Is Ballistol just a solvent for BP residue or does it also have a high enough pH to neutralize acidic compounds? I ask because I wonder if it is also effective against acidic priming residue?
Bill
- Bill
WACA # 65205; life member, NRA; member, TGCA; member, TSRA; amateur preservationist
"I have seen wicked men and fools, a great many of both, and I believe they both get paid in the end, but the fools first." -- David Balfour, narrator and protagonist of the novel, Kidnapped, by Robert Louis Stevenson.
April 3, 2018
OfflineBill:
My Ballistol label actually mentions that it is “mildly alkaline and neutralizes acids, while it dissolves traces of copper, lead,brass, zinc, tombar and black powder residues.”
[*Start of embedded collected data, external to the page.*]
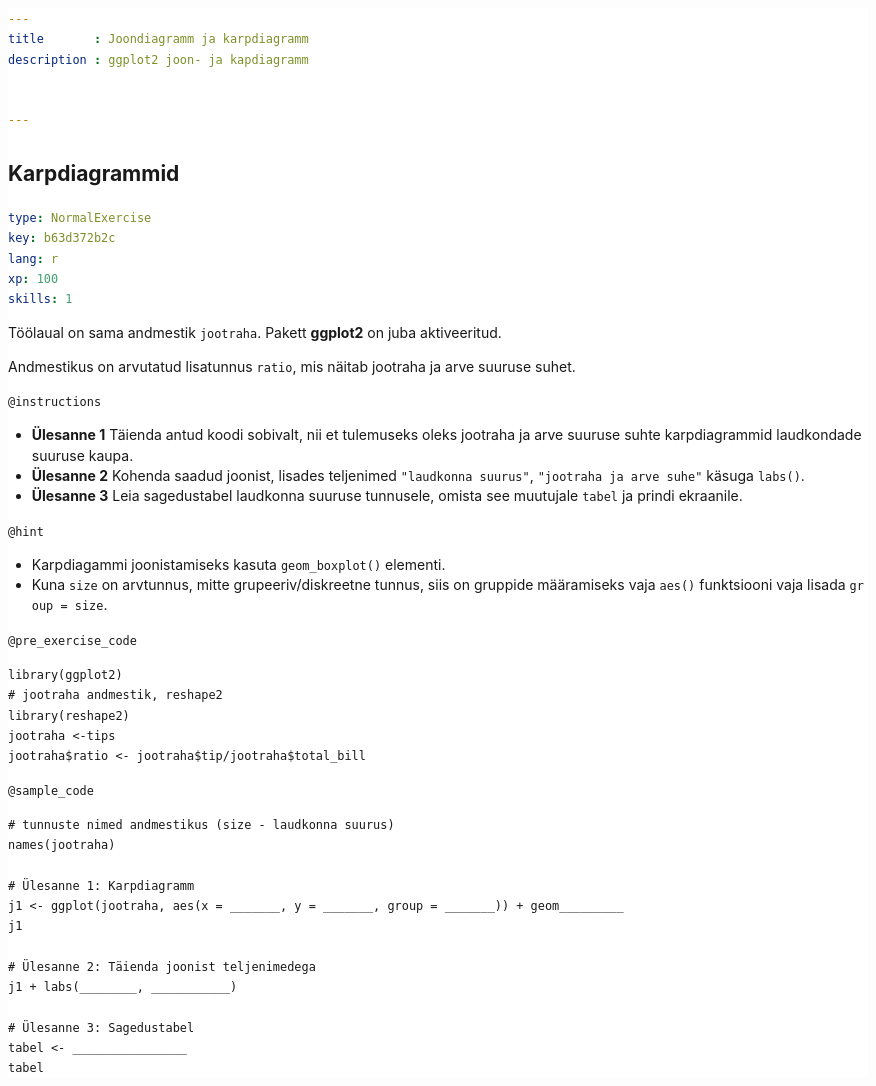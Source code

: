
 ```yaml
---
title       : Joondiagramm ja karpdiagramm
description : ggplot2 joon- ja kapdiagramm


--- 
```

## Karpdiagrammid

```yaml
type: NormalExercise
key: b63d372b2c
lang: r
xp: 100
skills: 1
```

Töölaual on sama andmestik `jootraha`. Pakett **ggplot2** on juba aktiveeritud.

Andmestikus on arvutatud lisatunnus `ratio`, mis näitab jootraha ja arve suuruse suhet.



`@instructions`
- **Ülesanne 1** Täienda antud koodi sobivalt,  nii et tulemuseks oleks jootraha ja arve suuruse suhte karpdiagrammid laudkondade suuruse kaupa.
- **Ülesanne 2** Kohenda saadud joonist, lisades teljenimed `"laudkonna suurus"`, `"jootraha ja arve suhe"` käsuga `labs()`.
- **Ülesanne 3** Leia sagedustabel laudkonna suuruse tunnusele, omista see muutujale `tabel` ja prindi ekraanile.

`@hint`
-  Karpdiagammi joonistamiseks kasuta `geom_boxplot()` elementi.
- Kuna `size` on arvtunnus, mitte grupeeriv/diskreetne tunnus, siis on gruppide määramiseks vaja `aes()` funktsiooni vaja lisada `group = size`.



`@pre_exercise_code`
```{r}
library(ggplot2)
# jootraha andmestik, reshape2
library(reshape2)
jootraha <-tips
jootraha$ratio <- jootraha$tip/jootraha$total_bill
```


`@sample_code`
```{r}
# tunnuste nimed andmestikus (size - laudkonna suurus)
names(jootraha)

# Ülesanne 1: Karpdiagramm
j1 <- ggplot(jootraha, aes(x = _______, y = _______, group = _______)) + geom_________
j1

# Ülesanne 2: Täienda joonist teljenimedega
j1 + labs(________, ___________)

# Ülesanne 3: Sagedustabel
tabel <- ________________
tabel

```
Further digging into the Hunter’s Vault, I found a short riflesmith’s section that mentioned an older gunsmith who used mineral oil and pure as pharmacy isopropyl alcohol, which are the main ingredients in Ballistol. BUT, there are some mild acids in Ballistol also, like oleic acid that help dissolve BP residue. I am curious as to the popular use of ammonia in many bore cleaners, which is alkaline if not strongly alkaline which neutralizes acids. Also cleans metal fouling if left in the bore and swabbed out.
Young’s recommends an “aqueous solution” to neutralize salts and priming residue in the bore: it is made of 1 part 303 oil to 3 parts water. It is the same as the old muzzle loader’s formula for black powder “moose milk” derived by mixing oil and water to a milky consistency. This alcohol and mineral oil either separately or in a careful mixture may just have real value. So possibly would be mineral oil, alcohol and a trace of ammonia. The idea being to fashion a reliable and economic gun cleaner-bore cleaning preservative short of a chemistry set “accident”.